3.5 OLG subpopulations functional changes and repair potential after stroke
Through clustering analysis and annotation based on specific marker genes, six distinct OLG subpopulations were identified (Figures 5A, B), and their distribution in samples from the control and stroke groups was shown (Figure 5C). The analysis found that the abundance of Itgb1bp1+ OLG was significantly increased in the stroke group (Figure 5D), with notable differences in the abundance across different samples (Figure 5E). Functional analysis showed that Itgb1bp1+ OLG were significantly enriched and activated in ribosome, JAK-STAT, and MAPK signaling pathways (Figures 5F, G). Pseudotime analysis suggested that Itgb1bp1+ OLG occupy an early position along the inferred OLG differentiation trajectory, followed by transitions toward other OLG subpopulations (Figure 5H). Additionally, GRN analysis identified seven regulatory modules, with TFs such as Stat6 and E2f1 regulating specific gene expression (Figures 5I, J). Overall, Itgb1bp1+ OLG responds to inflammation and repair signals after stroke via MAPK and JAK-STAT pathways. These pathways are closely related to OLG proliferation and differentiation. Furthermore, they participate in axonal regeneration and myelin repair, potentially contributing to processes associated with post-stroke brain tissue repair and recovery.

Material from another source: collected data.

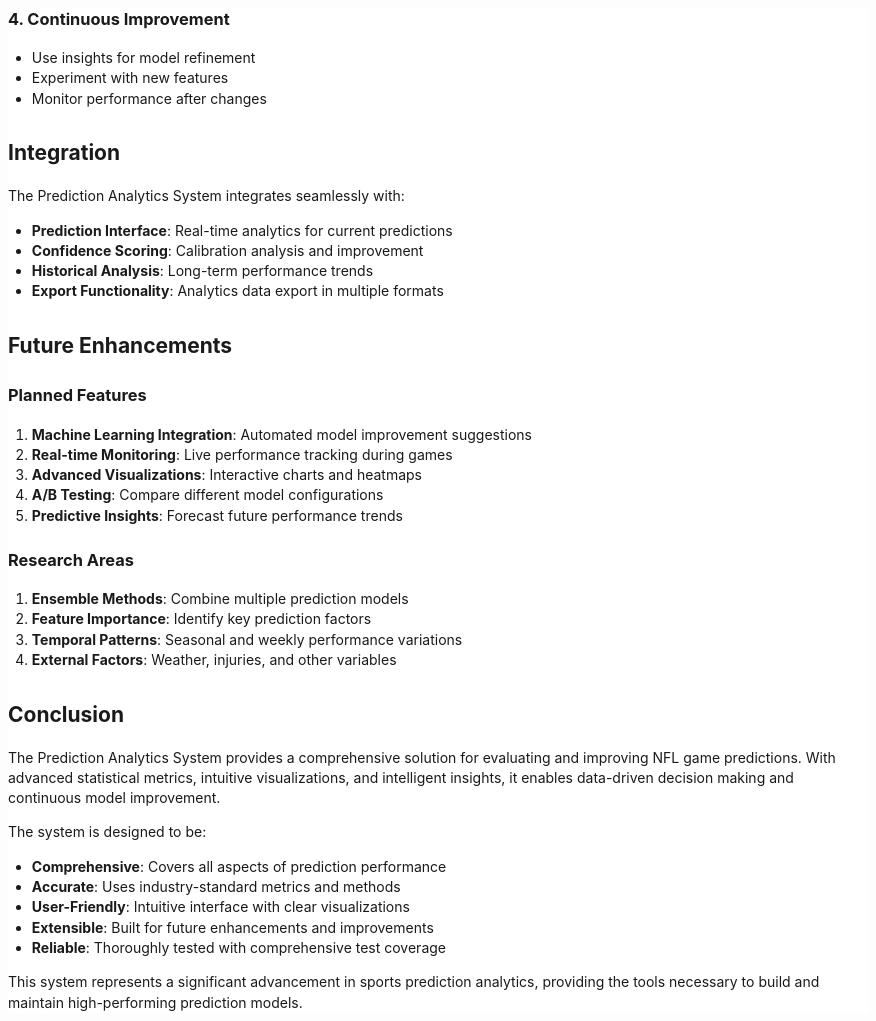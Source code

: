 ### 4. **Continuous Improvement**
- Use insights for model refinement
- Experiment with new features
- Monitor performance after changes

## Integration

The Prediction Analytics System integrates seamlessly with:

- **Prediction Interface**: Real-time analytics for current predictions
- **Confidence Scoring**: Calibration analysis and improvement
- **Historical Analysis**: Long-term performance trends
- **Export Functionality**: Analytics data export in multiple formats

## Future Enhancements

### Planned Features
1. **Machine Learning Integration**: Automated model improvement suggestions
2. **Real-time Monitoring**: Live performance tracking during games
3. **Advanced Visualizations**: Interactive charts and heatmaps
4. **A/B Testing**: Compare different model configurations
5. **Predictive Insights**: Forecast future performance trends

### Research Areas
1. **Ensemble Methods**: Combine multiple prediction models
2. **Feature Importance**: Identify key prediction factors
3. **Temporal Patterns**: Seasonal and weekly performance variations
4. **External Factors**: Weather, injuries, and other variables

## Conclusion

The Prediction Analytics System provides a comprehensive solution for evaluating and improving NFL game predictions. With advanced statistical metrics, intuitive visualizations, and intelligent insights, it enables data-driven decision making and continuous model improvement.

The system is designed to be:
- **Comprehensive**: Covers all aspects of prediction performance
- **Accurate**: Uses industry-standard metrics and methods
- **User-Friendly**: Intuitive interface with clear visualizations
- **Extensible**: Built for future enhancements and improvements
- **Reliable**: Thoroughly tested with comprehensive test coverage

This system represents a significant advancement in sports prediction analytics, providing the tools necessary to build and maintain high-performing prediction models.
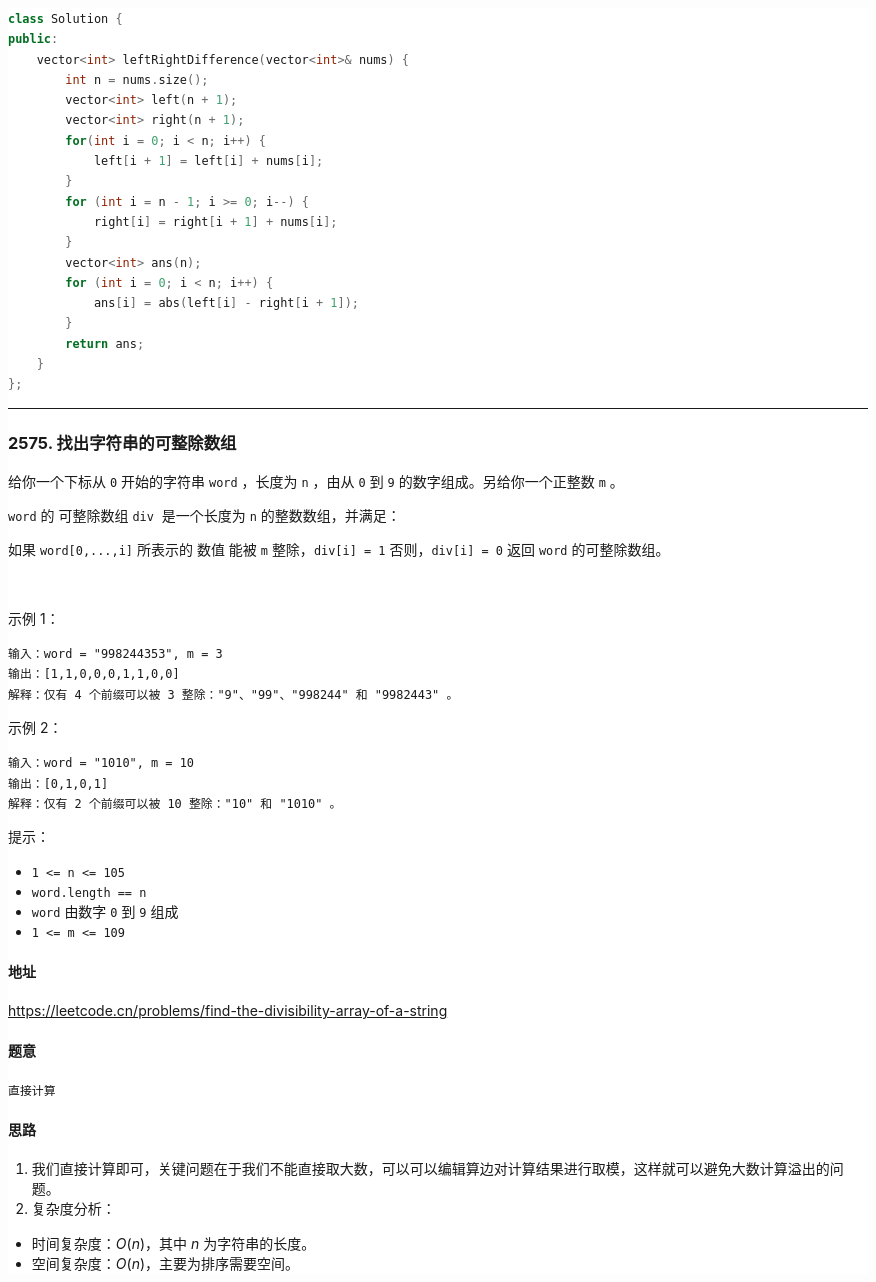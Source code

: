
 ```C++
class Solution {
public:
    vector<int> leftRightDifference(vector<int>& nums) {
        int n = nums.size();
        vector<int> left(n + 1);
        vector<int> right(n + 1);
        for(int i = 0; i < n; i++) {
            left[i + 1] = left[i] + nums[i];
        }
        for (int i = n - 1; i >= 0; i--) {
            right[i] = right[i + 1] + nums[i];
        }
        vector<int> ans(n);
        for (int i = 0; i < n; i++) {
            ans[i] = abs(left[i] - right[i + 1]);
        }
        return ans;
    }
};
```

----

### 2575. 找出字符串的可整除数组
给你一个下标从 `0` 开始的字符串 `word` ，长度为 `n` ，由从 `0` 到 `9` 的数字组成。另给你一个正整数 `m` 。

`word` 的 可整除数组 `div`  是一个长度为 `n` 的整数数组，并满足：

如果 `word[0,...,i]` 所表示的 数值 能被 `m` 整除，`div[i] = 1`
否则，`div[i] = 0`
返回 `word` 的可整除数组。

 

示例 1：
```
输入：word = "998244353", m = 3
输出：[1,1,0,0,0,1,1,0,0]
解释：仅有 4 个前缀可以被 3 整除："9"、"99"、"998244" 和 "9982443" 。
```
示例 2：
```
输入：word = "1010", m = 10
输出：[0,1,0,1]
解释：仅有 2 个前缀可以被 10 整除："10" 和 "1010" 。
```

提示：
+ `1 <= n <= 105`
+ `word.length == n`
+ `word` 由数字 `0` 到 `9` 组成
+ `1 <= m <= 109`


#### 地址
https://leetcode.cn/problems/find-the-divisibility-array-of-a-string
#### 题意
    直接计算
#### 思路
1. 我们直接计算即可，关键问题在于我们不能直接取大数，可以可以编辑算边对计算结果进行取模，这样就可以避免大数计算溢出的问题。
2. 复杂度分析：
+ 时间复杂度：$O(n)$，其中 $n$ 为字符串的长度。
+ 空间复杂度：$O(n)$，主要为排序需要空间。
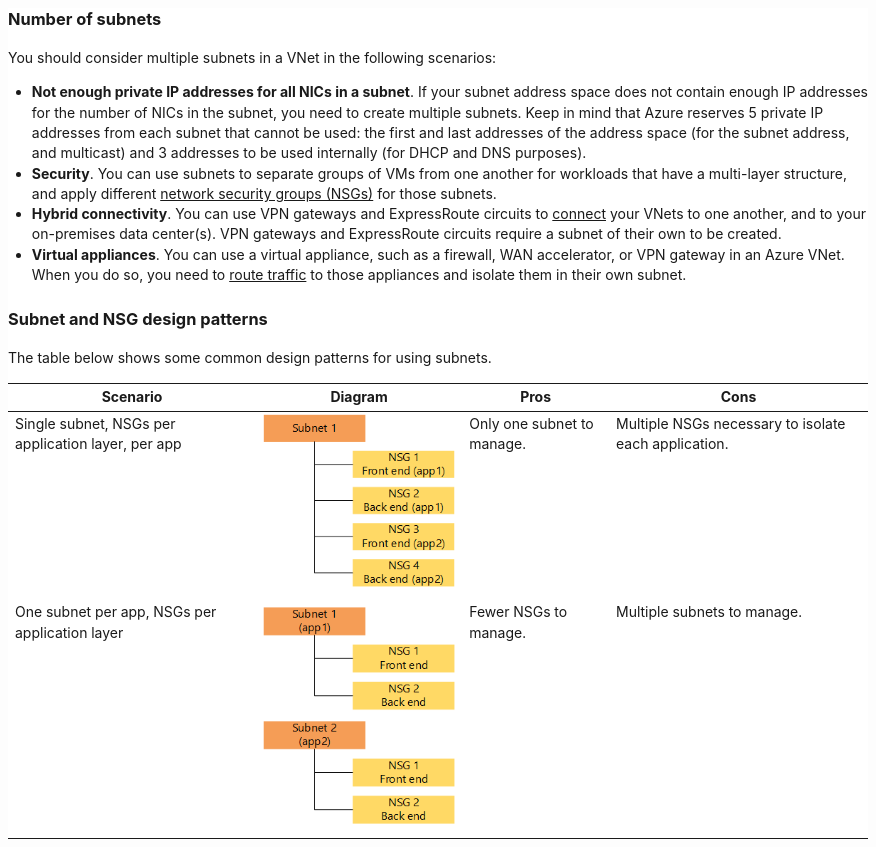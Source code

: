 ### Number of subnets
You should consider multiple subnets in a VNet in the following scenarios:

* **Not enough private IP addresses for all NICs in a subnet**. If your subnet address space does not contain enough IP addresses for the number of NICs in the subnet, you need to create multiple subnets. Keep in mind that Azure reserves 5 private IP addresses from each subnet that cannot be used: the first and last addresses of the address space (for the subnet address, and multicast) and 3 addresses to be used internally (for DHCP and DNS purposes).
* **Security**. You can use subnets to separate groups of VMs from one another for workloads that have a multi-layer structure, and apply different [network security groups (NSGs)](virtual-networks-nsg.md#subnets) for those subnets.
* **Hybrid connectivity**. You can use VPN gateways and ExpressRoute circuits to [connect](../vpn-gateway/vpn-gateway-about-vpngateways.md#site-to-site-and-multi-site) your VNets to one another, and to your on-premises data center(s). VPN gateways and ExpressRoute circuits require a subnet of their own to be created.
* **Virtual appliances**. You can use a virtual appliance, such as a firewall, WAN accelerator, or VPN gateway in an Azure VNet. When you do so, you need to [route traffic](virtual-networks-udr-overview.md) to those appliances and isolate them in their own subnet.

### Subnet and NSG design patterns
The table below shows some common design patterns for using subnets.

| Scenario | Diagram | Pros | Cons |
| --- | --- | --- | --- |
| Single subnet, NSGs per application layer, per app |![Single subnet](./media/virtual-network-vnet-plan-design-arm/figure5.png) |Only one subnet to manage. |Multiple NSGs necessary to isolate each application. |
| One subnet per app, NSGs per application layer |![Subnet per app](./media/virtual-network-vnet-plan-design-arm/figure6.png) |Fewer NSGs to manage. |Multiple subnets to manage. |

Figure 5. Single-cell landscape of OLG clusters. (A) Identification of OLG clusters in IS with single-cell mapping showing cellular clusters of OLG. (B) Marker genes for specific OLG clusters. (C) Single-cell mapping reveals the distribution and differences between control and stroke group samples in the mouse model. (D) Differences in OLG cluster abundance in the Stroke and Control groups. (E) Demonstration of the abundance of subpopulations in the samples. (F) Biological pathways in OLG-specific clusters. (G) Activation of biological pathways in OLG-specific clusters. (H) Single-cell mapping of trajectories and pseudotime values of OLG progression. (I) Heatmap-TF binding sequence cell clusters demonstrating GRN in OLG clusters. (J) TFs regulate the expression of OLG cluster markers. OLG, oligodendrocyte; IS, ischemic stroke; TF, transcription factor; GRN, gene regulatory network.

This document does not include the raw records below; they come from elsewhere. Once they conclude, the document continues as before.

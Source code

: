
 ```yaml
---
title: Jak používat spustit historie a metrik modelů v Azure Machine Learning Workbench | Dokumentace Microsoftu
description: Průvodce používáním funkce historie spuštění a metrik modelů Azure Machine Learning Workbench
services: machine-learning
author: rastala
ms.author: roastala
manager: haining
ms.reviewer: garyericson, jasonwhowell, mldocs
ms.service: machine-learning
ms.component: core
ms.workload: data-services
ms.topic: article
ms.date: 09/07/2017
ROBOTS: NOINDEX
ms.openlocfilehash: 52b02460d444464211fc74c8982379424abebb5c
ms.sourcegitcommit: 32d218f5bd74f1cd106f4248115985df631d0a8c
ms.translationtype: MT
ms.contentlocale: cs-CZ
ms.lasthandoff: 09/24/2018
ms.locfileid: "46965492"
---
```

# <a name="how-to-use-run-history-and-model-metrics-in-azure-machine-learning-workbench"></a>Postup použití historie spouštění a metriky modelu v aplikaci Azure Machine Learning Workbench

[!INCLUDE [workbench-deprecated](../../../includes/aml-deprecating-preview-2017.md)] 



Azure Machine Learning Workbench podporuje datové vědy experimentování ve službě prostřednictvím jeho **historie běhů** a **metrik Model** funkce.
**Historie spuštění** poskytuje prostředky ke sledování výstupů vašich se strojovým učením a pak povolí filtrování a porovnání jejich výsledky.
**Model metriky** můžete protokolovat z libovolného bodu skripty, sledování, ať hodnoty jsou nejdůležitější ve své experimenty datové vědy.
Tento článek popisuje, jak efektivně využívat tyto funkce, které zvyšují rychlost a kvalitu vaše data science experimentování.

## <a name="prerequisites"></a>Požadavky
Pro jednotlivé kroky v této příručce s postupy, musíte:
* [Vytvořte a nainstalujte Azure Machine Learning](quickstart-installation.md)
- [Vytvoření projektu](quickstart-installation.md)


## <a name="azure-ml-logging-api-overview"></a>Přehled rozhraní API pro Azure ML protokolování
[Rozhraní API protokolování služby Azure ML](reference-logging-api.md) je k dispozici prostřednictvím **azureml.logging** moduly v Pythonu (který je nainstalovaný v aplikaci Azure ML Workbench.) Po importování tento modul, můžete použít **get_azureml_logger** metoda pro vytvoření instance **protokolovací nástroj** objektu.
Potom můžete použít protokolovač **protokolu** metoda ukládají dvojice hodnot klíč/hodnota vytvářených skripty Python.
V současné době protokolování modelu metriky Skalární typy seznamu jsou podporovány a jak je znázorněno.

3.6 SMC subpopulations changes and their transcriptional alterations associated with in post-stroke vascular dysfunction
Through clustering analysis and annotation based on specific marker genes, five distinct SMC subpopulations were identified (Figures 6A, B), and their distribution in samples from the control and stroke groups was shown (Figure 6C). The analysis revealed that Synpo2+ SMC were the most abundant in the control group but exhibited a marked reduction in abundance in the stroke group (Figure 6D), with notable differences in the abundance of subpopulations across different samples (Figure 6E). We also explored the biological functions of each SMC subpopulation. SMC were related to cellular metabolism and motility, with Synpo2+ SMC closely associated with vascular smooth muscle contraction and oxidative phosphorylation (Figure 6F). GSEA showed that Synpo2+ SMC were significantly activated in vascular smooth muscle contraction (p < 0.05) and oxidative phosphorylation (p < 0.05) pathways (Figure 6G). The pseudotime analysis suggested that Pla1a+ SMC reside at an early stage of the inferred differentiation trajectory, potentially giving rise to subsequent subpopulations. Among these, Synpo2+ SMC appeared as a likely terminal point in one branch of the trajectory (Figure 6H). Additionally, GRN analysis identified eight regulatory modules, with TFs such as Stat3 and Nr1d1 regulating specific gene expression (Figures 6I, J). In summary, Synpo2+ SMC likely play a key role in the vascular smooth muscle contraction pathway. The significant reduction of Synpo2+ SMC in the stroke group may reflect transcriptional features associated with vascular dysfunction and impaired contractile capacity, consistent with dysregulated smooth muscle contraction.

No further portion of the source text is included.